Nel giugno 2013, l’informatico statunitense Edward Snowden passa files secretati all’inglese “The Guardian”: documentano l’attività di ‘Prism’, un programma di sorveglianza elettronica creato dalla National Security Agency. Lo scandalo è planetario: scoppia il “Datagate”, un evento i cui effetti non sono ancora terminati. Come documentano “Le Monde” e altre fonti, sembra che anche le comunicazioni di Italia, Francia, Germania e quelle di 35 Capi di Stato (compreso il Papa) siano state spiate.
Nel 22° episodio (“Niente buone azioni”) della prima stagione della serie, Henry Peck (Jacob Pitts) un ex-informatico della Nsa (che ricorda Snowden) viene chiamato a testimoniare dalla polizia e racconta di avere dei forti dubbi sul fatto che l’Agenzia stia controllando una mole incredibile di informazioni sui cittadini americani a soli scopi anti-terroristici…

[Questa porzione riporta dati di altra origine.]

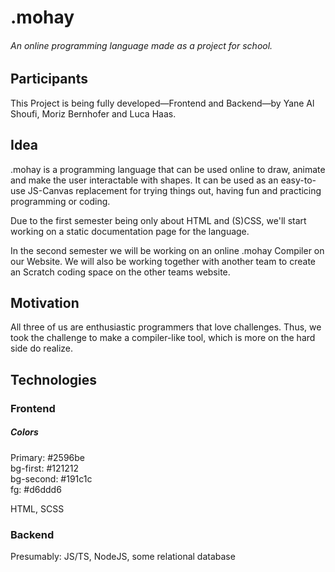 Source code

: # .mohay

###### An online programming language made as a project for school.

## Participants

This Project is being fully developed—Frontend and Backend—by Yane Al Shoufi, Moriz Bernhofer and Luca Haas.

## Idea

.mohay is a programming language that can be used online to draw, animate and make the user interactable with shapes. It can be used as an easy-to-use JS-Canvas replacement for trying things out, having fun and practicing programming or coding.

Due to the first semester being only about HTML and (S)CSS, we'll start working on a static documentation page for the language.

In the second semester we will be working on an online .mohay Compiler on our Website. We will also be working together with another team to create an Scratch coding space on the other teams website.

## Motivation

All three of us are enthusiastic programmers that love challenges. Thus, we took the challenge to make a compiler-like tool, which is more on the hard side do realize.

## Technologies

### Frontend

##### Colors

Primary: #2596be </br>
bg-first: #121212 </br>
bg-second: #191c1c </br>
fg: #d6ddd6 </br>

HTML, SCSS

### Backend

Presumably: JS/TS, NodeJS, some relational database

Ma oggi - alla luce del “Datagate” - l’umanità è veramente disposta a rinunciare alla libertà personale per ‘un mondo migliore’? Un quesito al quale prova a dare una risposta anche la serie culto in arrivo su “Top Crime”, proposta a partire dalla prima stagione con un doppio appuntamento in doppio audio, da stasera, ogni venerdì, in prima serata.
La saga che vede protagonisti Mr. Finch (Michael Emerson, “Lost”) e John Reese (James Caviezel, “La passione di Cristo” e “The Prisoner”) affronta - arricchendolo di contenuti assai meno fantascientifici - il tema della prevenzione del crimine, topic già presente nel film (ispirato all’omonimo racconto di Philip K. Dick) “Minority Report”, diretto nel 2002 da Steven Spielberg.
“Person of Interest” - dallo scorso 24 settembre, in onda negli Stati Uniti con la terza stagione - sin dall’esordio è assurto a serie di culto che, scrive Ken Tucker di “Entertainment Weekly”, «viaggia nella zona grigia di una morale spesso ambigua e ambivalente, una scommessa non facile per attrarre audience, ma di indubbio valore qualitativo».
(*soggetto sotto indagine, ma senza prove sufficienti ad arrestarlo)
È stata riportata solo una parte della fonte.